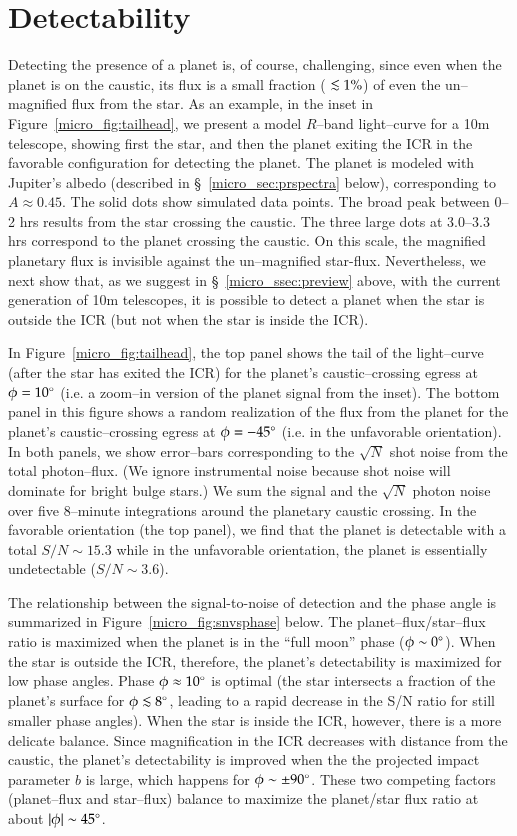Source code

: \section{Detectability}
\label{micro_sec:detectability}
Detecting the presence of a planet is, of course, challenging, since
even when the planet is on the caustic, its flux is a small fraction
($\lsim 1\%$) of even the un--magnified flux from the star.  As an
example, in the inset in Figure~\ref{micro_fig:tailhead}, we present a model
$R$--band light--curve for a 10m telescope, showing first the star,
and then the planet exiting the ICR in the favorable configuration for
detecting the planet.  The planet is modeled with Jupiter's albedo
(described in \S~\ref{micro_sec:prspectra} below), corresponding to
$A\approx 0.45$. The solid dots show simulated data points.  The broad
peak between 0--2 hrs results from the star crossing the caustic.  The
three large dots at 3.0--3.3 hrs correspond to the planet crossing the
caustic.  On this scale, the magnified planetary flux is invisible
against the un--magnified star-flux.  Nevertheless, we next show that,
as we suggest in \S~\ref{micro_ssec:preview} above, with the current
generation of 10m telescopes, it is possible to detect a planet when
the star is outside the ICR (but not when the star is inside the ICR).

In Figure~\ref{micro_fig:tailhead}, the top panel shows the tail of the
light--curve (after the star has exited the ICR) for the planet's
caustic--crossing egress at $\phi=10\mbox{$^\circ$}$ (i.e. a zoom--in version of
the planet signal from the inset). The bottom panel in this figure
shows a random realization of the flux from the planet for the
planet's caustic--crossing egress at $\phi=-45\mbox{$^\circ$}$ (i.e. in the
unfavorable orientation).  In both panels, we show error--bars
corresponding to the $\sqrt{N}$ shot noise from the total
photon--flux.  (We ignore instrumental noise because shot noise will
dominate for bright bulge stars.)  We sum the signal and the
$\sqrt{N}$ photon noise over five 8--minute integrations around the
planetary caustic crossing. In the favorable orientation (the top
panel), we find that the planet is detectable with a total $S/N \sim
15.3$ while in the unfavorable orientation, the planet is essentially
undetectable ($S/N \sim 3.6$).

The relationship between the signal-to-noise of detection and the
phase angle is summarized in Figure~\ref{micro_fig:snvsphase} below.  The
planet--flux/star--flux ratio is maximized when the planet is in the
``full moon'' phase ($\phi \sim 0\mbox{$^\circ$}$).  When the star is outside
the ICR, therefore, the planet's detectability is maximized for low
phase angles.  Phase $\phi\approx 10\mbox{$^\circ$}$ is optimal (the star
intersects a fraction of the planet's surface for $\phi\lsim 8\degr$,
leading to a rapid decrease in the S/N ratio for still smaller phase
angles).  When the star is inside the ICR, however, there is a more
delicate balance.  Since magnification in the ICR decreases with
distance from the caustic, the planet's detectability is improved when
the the projected impact parameter $b$ is large, which happens for
$\phi \sim \pm 90\mbox{$^\circ$}$.  These two competing factors (planet--flux
and star--flux) balance to maximize the planet/star flux ratio at
about $|\phi|\sim45\mbox{$^\circ$}$.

• _EXERCISE BRIEF_
Leaving the pictures out, set down all of the data again exactly.

• _EXERCISE ANSWER_
Source code

: \section{Detectability}
\label{micro_sec:detectability}
Detecting the presence of a planet is, of course, challenging, since
even when the planet is on the caustic, its flux is a small fraction
($\lsim 1\%$) of even the un--magnified flux from the star.  As an
example, in the inset in Figure~\ref{micro_fig:tailhead}, we present a model
$R$--band light--curve for a 10m telescope, showing first the star,
and then the planet exiting the ICR in the favorable configuration for
detecting the planet.  The planet is modeled with Jupiter's albedo
(described in \S~\ref{micro_sec:prspectra} below), corresponding to
$A\approx 0.45$. The solid dots show simulated data points.  The broad
peak between 0--2 hrs results from the star crossing the caustic.  The
three large dots at 3.0--3.3 hrs correspond to the planet crossing the
caustic.  On this scale, the magnified planetary flux is invisible
against the un--magnified star-flux.  Nevertheless, we next show that,
as we suggest in \S~\ref{micro_ssec:preview} above, with the current
generation of 10m telescopes, it is possible to detect a planet when
the star is outside the ICR (but not when the star is inside the ICR).

In Figure~\ref{micro_fig:tailhead}, the top panel shows the tail of the
light--curve (after the star has exited the ICR) for the planet's
caustic--crossing egress at $\phi=10\mbox{$^\circ$}$ (i.e. a zoom--in version of
the planet signal from the inset). The bottom panel in this figure
shows a random realization of the flux from the planet for the
planet's caustic--crossing egress at $\phi=-45\mbox{$^\circ$}$ (i.e. in the
unfavorable orientation).  In both panels, we show error--bars
corresponding to the $\sqrt{N}$ shot noise from the total
photon--flux.  (We ignore instrumental noise because shot noise will
dominate for bright bulge stars.)  We sum the signal and the
$\sqrt{N}$ photon noise over five 8--minute integrations around the
planetary caustic crossing. In the favorable orientation (the top
panel), we find that the planet is detectable with a total $S/N \sim
15.3$ while in the unfavorable orientation, the planet is essentially
undetectable ($S/N \sim 3.6$).

The relationship between the signal-to-noise of detection and the
phase angle is summarized in Figure~\ref{micro_fig:snvsphase} below.  The
planet--flux/star--flux ratio is maximized when the planet is in the
``full moon'' phase ($\phi \sim 0\mbox{$^\circ$}$).  When the star is outside
the ICR, therefore, the planet's detectability is maximized for low
phase angles.  Phase $\phi\approx 10\mbox{$^\circ$}$ is optimal (the star
intersects a fraction of the planet's surface for $\phi\lsim 8\degr$,
leading to a rapid decrease in the S/N ratio for still smaller phase
angles).  When the star is inside the ICR, however, there is a more
delicate balance.  Since magnification in the ICR decreases with
distance from the caustic, the planet's detectability is improved when
the the projected impact parameter $b$ is large, which happens for
$\phi \sim \pm 90\mbox{$^\circ$}$.  These two competing factors (planet--flux
and star--flux) balance to maximize the planet/star flux ratio at
about $|\phi|\sim45\mbox{$^\circ$}$.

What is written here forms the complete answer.